Given the entries that follow, write out exactly the lines starting at the one containing "为什么用补码表示带符号整数？" and ending at the one containing "1 + 23bits（single）,1+52bits(double)", both ends included, and only those.

BEGIN DATA TO USE

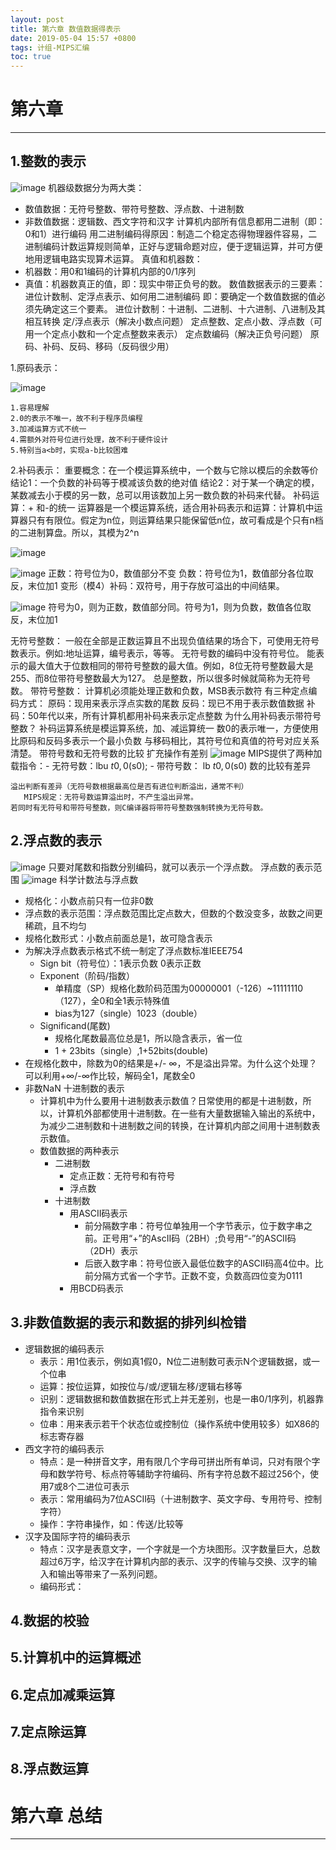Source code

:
 ```yaml
---
layout: post
title: 第六章 数值数据得表示
date: 2019-05-04 15:57 +0800
tags: 计组-MIPS汇编
toc: true
---
```

# 第六章
***
## 1.整数的表示
![image](https://github.com/Kyre0ee/Kyre0ee.github.io/assets/170155695/3a88f4a3-3b3f-4b0a-8a80-6255b179e25a)
机器级数据分为两大类：
   - 数值数据：无符号整数、带符号整数、浮点数、十进制数
   - 非数值数据：逻辑数、西文字符和汉字
计算机内部所有信息都用二进制（即：0和1）进行编码
用二进制编码得原因：制造二个稳定态得物理器件容易，二进制编码计数运算规则简单，正好与逻辑命题对应，便于逻辑运算，并可方便地用逻辑电路实现算术运算。
真值和机器数：
   - 机器数：用0和1编码的计算机内部的0/1序列
   - 真值：机器数真正的值，即：现实中带正负号的数。
数值数据表示的三要素：
    进位计数制、定浮点表示、如何用二进制编码
    即：要确定一个数值数据的值必须先确定这三个要素。
进位计数制：十进制、二进制、十六进制、八进制及其相互转换
定/浮点表示（解决小数点问题）
    定点整数、定点小数、浮点数（可用一个定点小数和一个定点整数来表示）
定点数编码（解决正负号问题）
    原码、补码、反码、移码（反码很少用）

1.原码表示：

![image](https://github.com/Kyre0ee/Kyre0ee.github.io/assets/170155695/40c5bd16-d3bc-49f9-b79d-b79d77f2605d)

    1.容易理解
    2.0的表示不唯一，故不利于程序员编程
    3.加减运算方式不统一
    4.需额外对符号位进行处理，故不利于硬件设计
    5.特别当a<b时，实现a-b比较困难
2.补码表示：
重要概念：在一个模运算系统中，一个数与它除以模后的余数等价
结论1：一个负数的补码等于模减该负数的绝对值
结论2：对于某一个确定的模，某数减去小于模的另一数，总可以用该数加上另一数负数的补码来代替。
补码运算：+ 和-的统一
运算器是一个模运算系统，适合用补码表示和运算：计算机中运算器只有有限位。假定为n位，则运算结果只能保留低n位，故可看成是个只有n档的二进制算盘。所以，其模为2^n

![image](https://github.com/Kyre0ee/Kyre0ee.github.io/assets/170155695/30e2072e-6100-4fb0-84f8-70ae3e0f58cc)

![image](https://github.com/Kyre0ee/Kyre0ee.github.io/assets/170155695/ddd06a49-6c1a-427c-8dbf-5800e6946b7f)
   正数：符号位为0，数值部分不变
   负数：符号位为1，数值部分各位取反，末位加1
   变形（模4）补码：双符号，用于存放可溢出的中间结果。


![image](https://github.com/Kyre0ee/Kyre0ee.github.io/assets/170155695/dc7f47a4-0686-47c5-b729-bf4c05e59965)
符号为0，则为正数，数值部分同。符号为1，则为负数，数值各位取反，末位加1

无符号整数：
   一般在全部是正数运算且不出现负值结果的场合下，可使用无符号数表示。例如:地址运算，编号表示，等等。
   无符号数的编码中没有符号位。
   能表示的最大值大于位数相同的带符号整数的最大值。例如，8位无符号整数最大是255、而8位带符号整数最大为127。
   总是整数，所以很多时候就简称为无符号数。
带符号整数：
   计算机必须能处理正数和负数，MSB表示数符
   有三种定点编码方式：
       原码：现用来表示浮点实数的尾数
       反码：现已不用于表示数值数据
       补码：50年代以来，所有计算机都用补码来表示定点整数
   为什么用补码表示带符号整数？
       补码运算系统是模运算系统，加、减运算统一
       数0的表示唯一，方便使用
       比原码和反码多表示一个最小负数
       与移码相比，其符号位和真值的符号对应关系清楚。
带符号数和无符号数的比较
    扩充操作有差别
    ![image](https://github.com/Kyre0ee/Kyre0ee.github.io/assets/170155695/1c0682e9-3b6e-4f03-986e-ccc9986cbf23)
        MIPS提供了两种加载指令：- 无符号数：lbu $t0,0($s0); - 带符号数： lb $t0,0($s0)
    数的比较有差异
        
    溢出判断有差异（无符号数根据最高位是否有进位判断溢出，通常不判）
       MIPS规定：无符号数运算溢出时，不产生溢出异常。
    若同时有无符号和带符号整数，则C编译器将带符号整数强制转换为无符号数。
## 2.浮点数的表示

![image](https://github.com/Kyre0ee/Kyre0ee.github.io/assets/170155695/dedbc5b5-0ac3-428b-8663-47485ef86aad)
只要对尾数和指数分别编码，就可以表示一个浮点数。
浮点数的表示范围
![image](https://github.com/Kyre0ee/Kyre0ee.github.io/assets/170155695/fdd53e99-8d0e-4b49-a201-684a02247f23)
科学计数法与浮点数
* 规格化：小数点前只有一位非0数
* 浮点数的表示范围：浮点数范围比定点数大，但数的个数没变多，故数之间更稀疏，且不均匀
* 规格化数形式：小数点前面总是1，故可隐含表示
* 为解决浮点数表示格式不统一制定了浮点数标准IEEE754
  - Sign bit（符号位）：1表示负数  0表示正数
  - Exponent（阶码/指数）
    + 单精度（SP）规格化数阶码范围为00000001（-126）~11111110（127），全0和全1表示特殊值 
	+ bias为127（single）1023（double）
  - Significand(尾数)
    + 规格化尾数最高位总是1，所以隐含表示，省一位
	+ 1 + 23bits（single）,1+52bits(double)
* 在规格化数中，除数为0的结果是+/- ∞，不是溢出异常。为什么这个处理？可以利用+∞/-∞作比较，解码全1，尾数全0
* 非数NaN
十进制数的表示
  * 计算机中为什么要用十进制数表示数值？日常使用的都是十进制数，所以，计算机外部都使用十进制数。在一些有大量数据输入输出的系统中，为减少二进制数和十进制数之间的转换，在计算机内部之间用十进制数表示数值。
  * 数值数据的两种表示
    - 二进制数
      + 定点正数：无符号和有符号
      + 浮点数
    - 十进制数
      + 用ASCII码表示
        - 前分隔数字串：符号位单独用一个字节表示，位于数字串之前。正号用“+”的AscII码（2BH）;负号用“-”的ASCII码（2DH）表示
        - 后嵌入数字串：符号位嵌入最低位数字的ASCII码高4位中。比前分隔方式省一个字节。正数不变，负数高四位变为0111
      + 用BCD码表示
## 3.非数值数据的表示和数据的排列纠检错
* 逻辑数据的编码表示
  - 表示：用1位表示，例如真1假0，N位二进制数可表示N个逻辑数据，或一个位串
  - 运算：按位运算，如按位与/或/逻辑左移/逻辑右移等
  - 识别：逻辑数据和数值数据在形式上并无差别，也是一串0/1序列，机器靠指令来识别
  - 位串：用来表示若干个状态位或控制位（操作系统中使用较多）如X86的标志寄存器
* 西文字符的编码表示
  - 特点：是一种拼音文字，用有限几个字母可拼出所有单词，只对有限个字母和数学符号、标点符等辅助字符编码、所有字符总数不超过256个，使用7或8个二进位可表示
  - 表示：常用编码为7位ASCII码（十进制数字、英文字母、专用符号、控制字符）
  - 操作：字符串操作，如：传送/比较等
* 汉字及国际字符的编码表示
  - 特点：汉字是表意文字，一个字就是一个方块图形。汉字数量巨大，总数超过6万字，给汉字在计算机内部的表示、汉字的传输与交换、汉字的输入和输出等带来了一系列问题。
  - 编码形式：
## 4.数据的校验
## 5.计算机中的运算概述
## 6.定点加减乘运算
## 7.定点除运算
## 8.浮点数运算
# 第六章 总结
***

END DATA TO USE

## ANSWER BELOW
   为什么用补码表示带符号整数？
       补码运算系统是模运算系统，加、减运算统一
       数0的表示唯一，方便使用
       比原码和反码多表示一个最小负数
       与移码相比，其符号位和真值的符号对应关系清楚。
带符号数和无符号数的比较
    扩充操作有差别
    ![image](https://github.com/Kyre0ee/Kyre0ee.github.io/assets/170155695/1c0682e9-3b6e-4f03-986e-ccc9986cbf23)
        MIPS提供了两种加载指令：- 无符号数：lbu $t0,0($s0); - 带符号数： lb $t0,0($s0)
    数的比较有差异
        
    溢出判断有差异（无符号数根据最高位是否有进位判断溢出，通常不判）
       MIPS规定：无符号数运算溢出时，不产生溢出异常。
    若同时有无符号和带符号整数，则C编译器将带符号整数强制转换为无符号数。
## 2.浮点数的表示

![image](https://github.com/Kyre0ee/Kyre0ee.github.io/assets/170155695/dedbc5b5-0ac3-428b-8663-47485ef86aad)
只要对尾数和指数分别编码，就可以表示一个浮点数。
浮点数的表示范围
![image](https://github.com/Kyre0ee/Kyre0ee.github.io/assets/170155695/fdd53e99-8d0e-4b49-a201-684a02247f23)
科学计数法与浮点数
* 规格化：小数点前只有一位非0数
* 浮点数的表示范围：浮点数范围比定点数大，但数的个数没变多，故数之间更稀疏，且不均匀
* 规格化数形式：小数点前面总是1，故可隐含表示
* 为解决浮点数表示格式不统一制定了浮点数标准IEEE754
  - Sign bit（符号位）：1表示负数  0表示正数
  - Exponent（阶码/指数）
    + 单精度（SP）规格化数阶码范围为00000001（-126）~11111110（127），全0和全1表示特殊值 
	+ bias为127（single）1023（double）
  - Significand(尾数)
    + 规格化尾数最高位总是1，所以隐含表示，省一位
	+ 1 + 23bits（single）,1+52bits(double)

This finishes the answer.